Juan Logan’s art isn’t confined to a singular subject matter or medium. His work is a range of paintings, sculptures, films, and digital prints, and as he’s grown and evolved as a person, his commentary and artistic perspective have simultaneously as well.
He received his M.F.A from the Maryland Institute College of Art, and his pieces have been on featured at prestigious locations such as the Whitney Museum of American Art in New York and the National Museum of African American History and Culture in Washington, D.C. Today, he continues to create in his local studio. His exhibit, Long Silence, was on display at SOCO Gallery up through September 14, 2018.
Originally from Nashville, Tennessee, Logan now lives in Belmont. He was raised in a farming community, surrounded by his family.
“It informed me in wonderful ways in terms of creativity. They were constantly making things; if they didn’t have it, they made it,” Logan described.

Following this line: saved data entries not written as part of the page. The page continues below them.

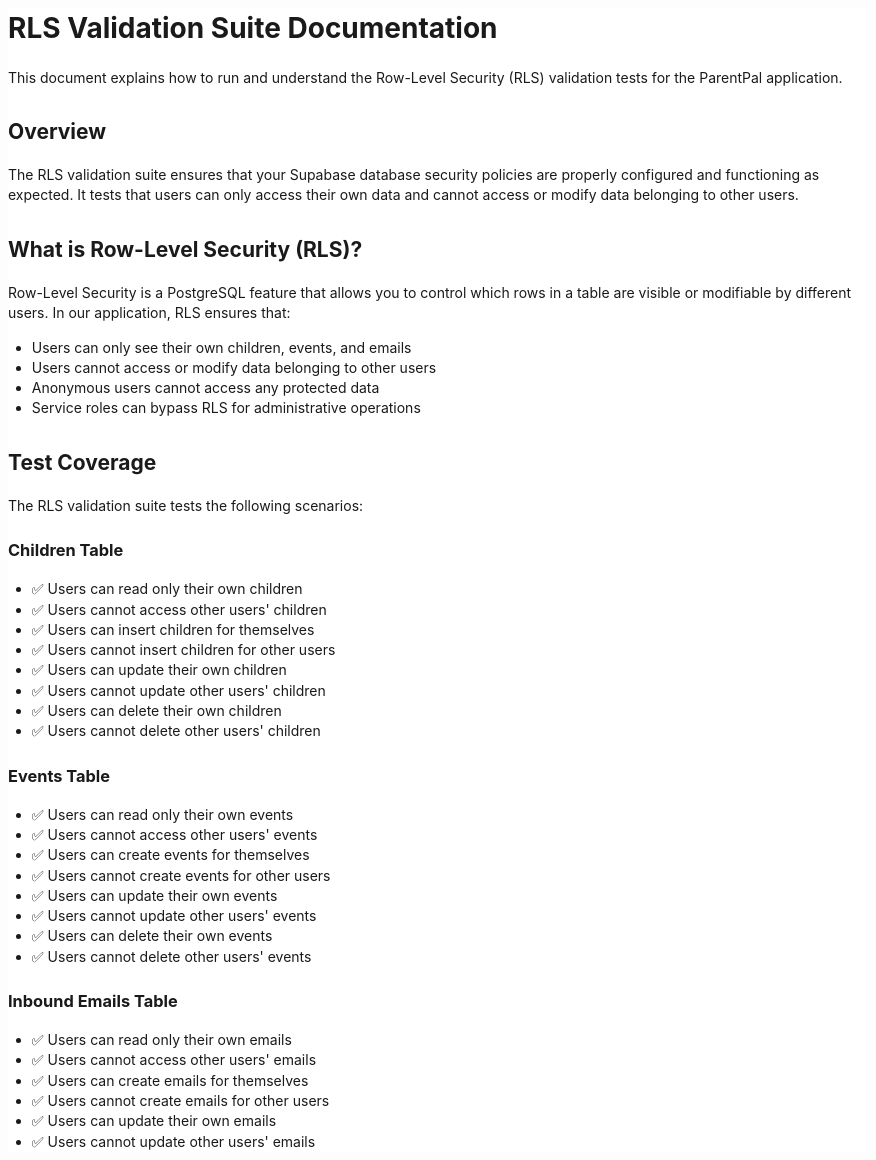 # RLS Validation Suite Documentation

This document explains how to run and understand the Row-Level Security (RLS) validation tests for the ParentPal application.

## Overview

The RLS validation suite ensures that your Supabase database security policies are properly configured and functioning as expected. It tests that users can only access their own data and cannot access or modify data belonging to other users.

## What is Row-Level Security (RLS)?

Row-Level Security is a PostgreSQL feature that allows you to control which rows in a table are visible or modifiable by different users. In our application, RLS ensures that:

- Users can only see their own children, events, and emails
- Users cannot access or modify data belonging to other users
- Anonymous users cannot access any protected data
- Service roles can bypass RLS for administrative operations

## Test Coverage

The RLS validation suite tests the following scenarios:

### Children Table
- ✅ Users can read only their own children
- ✅ Users cannot access other users' children
- ✅ Users can insert children for themselves
- ✅ Users cannot insert children for other users
- ✅ Users can update their own children
- ✅ Users cannot update other users' children
- ✅ Users can delete their own children
- ✅ Users cannot delete other users' children

### Events Table
- ✅ Users can read only their own events
- ✅ Users cannot access other users' events
- ✅ Users can create events for themselves
- ✅ Users cannot create events for other users
- ✅ Users can update their own events
- ✅ Users cannot update other users' events
- ✅ Users can delete their own events
- ✅ Users cannot delete other users' events

### Inbound Emails Table
- ✅ Users can read only their own emails
- ✅ Users cannot access other users' emails
- ✅ Users can create emails for themselves
- ✅ Users cannot create emails for other users
- ✅ Users can update their own emails
- ✅ Users cannot update other users' emails
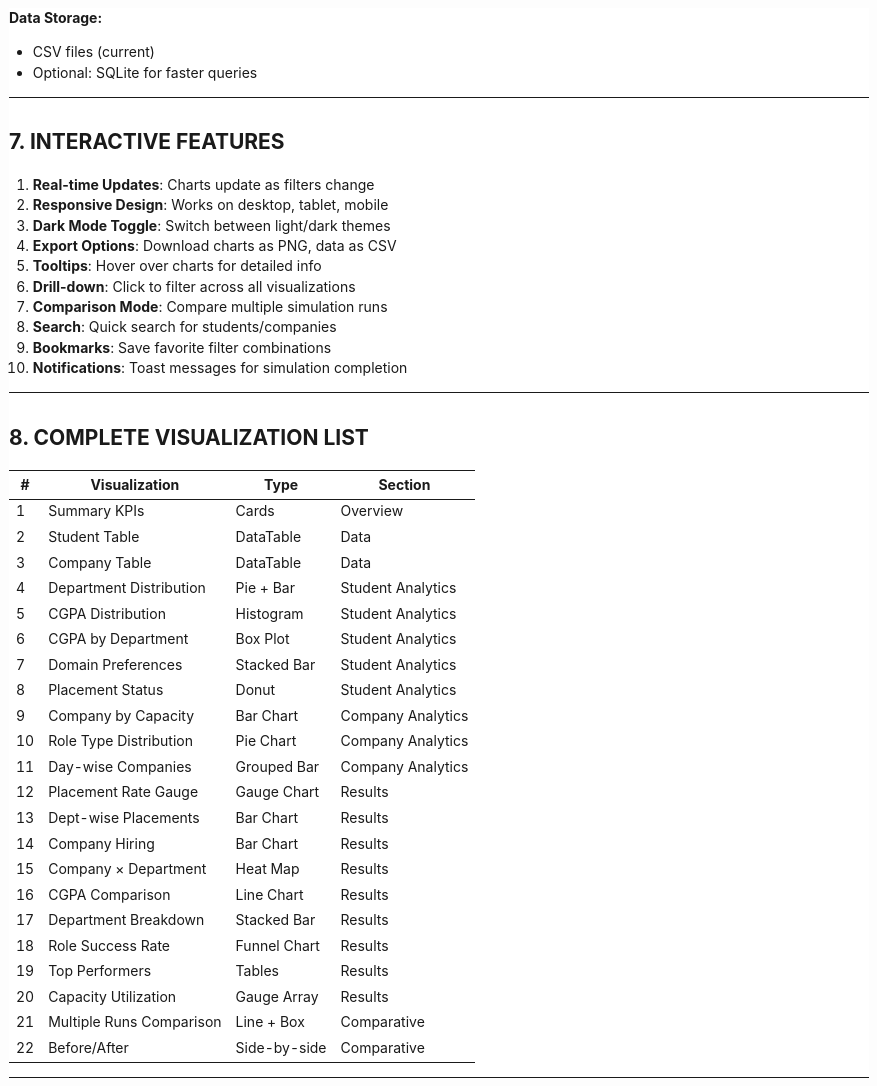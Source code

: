 **Data Storage:**
*   CSV files (current)
*   Optional: SQLite for faster queries

---

## 7. INTERACTIVE FEATURES

1.  **Real-time Updates**: Charts update as filters change
2.  **Responsive Design**: Works on desktop, tablet, mobile
3.  **Dark Mode Toggle**: Switch between light/dark themes
4.  **Export Options**: Download charts as PNG, data as CSV
5.  **Tooltips**: Hover over charts for detailed info
6.  **Drill-down**: Click to filter across all visualizations
7.  **Comparison Mode**: Compare multiple simulation runs
8.  **Search**: Quick search for students/companies
9.  **Bookmarks**: Save favorite filter combinations
10. **Notifications**: Toast messages for simulation completion

---

## 8. COMPLETE VISUALIZATION LIST

| # | Visualization | Type | Section |
|---|---------------|------|---------|
| 1 | Summary KPIs | Cards | Overview |
| 2 | Student Table | DataTable | Data |
| 3 | Company Table | DataTable | Data |
| 4 | Department Distribution | Pie + Bar | Student Analytics |
| 5 | CGPA Distribution | Histogram | Student Analytics |
| 6 | CGPA by Department | Box Plot | Student Analytics |
| 7 | Domain Preferences | Stacked Bar | Student Analytics |
| 8 | Placement Status | Donut | Student Analytics |
| 9 | Company by Capacity | Bar Chart | Company Analytics |
| 10 | Role Type Distribution | Pie Chart | Company Analytics |
| 11 | Day-wise Companies | Grouped Bar | Company Analytics |
| 12 | Placement Rate Gauge | Gauge Chart | Results |
| 13 | Dept-wise Placements | Bar Chart | Results |
| 14 | Company Hiring | Bar Chart | Results |
| 15 | Company × Department | Heat Map | Results |
| 16 | CGPA Comparison | Line Chart | Results |
| 17 | Department Breakdown | Stacked Bar | Results |
| 18 | Role Success Rate | Funnel Chart | Results |
| 19 | Top Performers | Tables | Results |
| 20 | Capacity Utilization | Gauge Array | Results |
| 21 | Multiple Runs Comparison | Line + Box | Comparative |
| 22 | Before/After | Side-by-side | Comparative |

---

From a young age, he felt free to take risks in his craft and experiment; he knew that the people close to him would support him, regardless of his success. Additionally, time in the Air Force allowed him to travel and see more of the world.
“It gave me the opportunity to look at other cultures in a different kind of way, up close and personal. We so often think that our way is the only way, never realizing what is going on around us. As a young person, that was really important for me to see,” Logan noted.
Over time, his subject matter has morphed with time, from his embracing his own experiences, to exploring both the American landscape and greater global issues. And, as he embarks to magnify these issues, he isn’t interested in providing answers. “I think what I’m trying to do is to ask better questions. I hope that my audience will consider asking their own questions, perhaps more in-depth questions,” he explained.
In an overly-stimulated culture of social media and images, Logan’s work implores his viewers to pause and reconsider.
“We are all connected, each and every one of us. And it doesn’t really matter if something is happening or has happened on some foreign soil—it’s that it’s happening at all, and shouldn’t we, on some level, be concerned about that? If we see a child in a very desperate situation, does it only have to be our child to care? Isn’t it enough that it’s happening to a child to care? Shouldn’t that be enough? My work is looking at things that are occurring, and trying to develop a visual vocabulary that allows you to talk about those things,” Logan said.
In the near future, Logan’s work will be displayed in fifty shows opening on the same day, one in each state across the country, exploring freedom and activism. It’s evident that Logan has quite a few projects up his sleeves. What we’ve seen thus far, well, is only a beginning.